(Source texts of formatted documents)
-- Opening Marker --
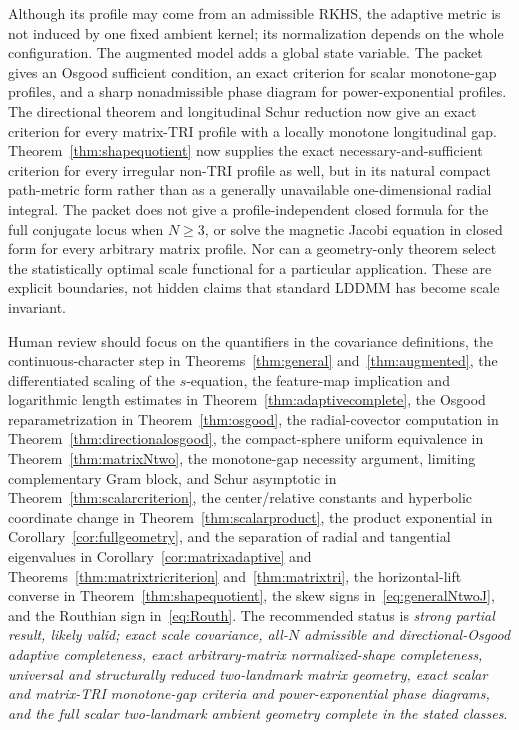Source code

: \documentclass[11pt]{article}
\begin{document}
Although its profile may come from an admissible RKHS, the adaptive metric is
not induced by one fixed ambient kernel; its normalization depends on the
whole configuration.  The augmented model adds a global state variable.  The
packet gives an Osgood sufficient condition, an exact criterion for scalar
monotone-gap profiles, and a sharp nonadmissible phase diagram for
power-exponential profiles.  The directional theorem and longitudinal
Schur reduction now give an exact criterion for every matrix-TRI profile
with a locally monotone longitudinal gap.  Theorem~\ref{thm:shapequotient}
now supplies the exact necessary-and-sufficient criterion for every
irregular non-TRI profile as well, but in its natural compact path-metric
form rather than as a generally unavailable one-dimensional radial
integral.  The packet does not give a profile-independent closed formula for
the full conjugate locus when \(N\ge3\), or solve the magnetic Jacobi
equation in closed form for every arbitrary matrix profile.  Nor can a
geometry-only theorem select the statistically optimal scale functional for
a particular application.  These are explicit boundaries, not hidden claims
that standard LDDMM has become scale invariant.

Human review should focus on the quantifiers in the covariance definitions,
the continuous-character step in Theorems~\ref{thm:general}
and~\ref{thm:augmented}, the differentiated scaling of the \(s\)-equation,
the feature-map implication and logarithmic length estimates in
Theorem~\ref{thm:adaptivecomplete}, the Osgood reparametrization in
Theorem~\ref{thm:osgood}, the radial-covector computation in
Theorem~\ref{thm:directionalosgood}, the compact-sphere uniform equivalence
in Theorem~\ref{thm:matrixNtwo}, the monotone-gap necessity argument,
limiting complementary Gram block, and Schur asymptotic in
Theorem~\ref{thm:scalarcriterion}, the center/relative constants and
hyperbolic coordinate change in Theorem~\ref{thm:scalarproduct}, the product
exponential in Corollary~\ref{cor:fullgeometry}, and the separation of radial
and tangential eigenvalues in Corollary~\ref{cor:matrixadaptive} and
Theorems~\ref{thm:matrixtricriterion} and~\ref{thm:matrixtri}, the
horizontal-lift converse in Theorem~\ref{thm:shapequotient}, the skew signs
in~\eqref{eq:generalNtwoJ}, and the Routhian sign in~\eqref{eq:Routh}.  The
recommended status is \emph{strong partial result, likely valid; exact scale
covariance, all-\(N\) admissible and directional-Osgood adaptive
completeness, exact arbitrary-matrix normalized-shape completeness,
universal and structurally reduced two-landmark matrix geometry, exact scalar
and matrix-TRI monotone-gap criteria and power-exponential phase diagrams,
and the full scalar two-landmark ambient geometry complete in the stated
classes}.
\end{document}
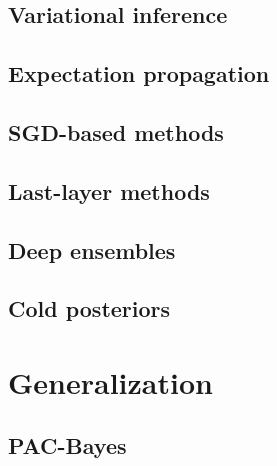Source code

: \subsection{Variational inference}


\subsection{Expectation propagation}


\subsection{SGD-based methods}


\subsection{Last-layer methods}


\subsection{Deep ensembles}


\subsection{Cold posteriors}

\section{Generalization}



\subsection{PAC-Bayes}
-- Closing Marker --
Work order: Both ends included, copy word for word the lines from the top of the entries above through the line with "The augmented model". No pictures.

Answer to the problem:
Source code

: \documentclass[11pt]{article}
\begin{document}
Although its profile may come from an admissible RKHS, the adaptive metric is
not induced by one fixed ambient kernel; its normalization depends on the
whole configuration.  The augmented model adds a global state variable.  The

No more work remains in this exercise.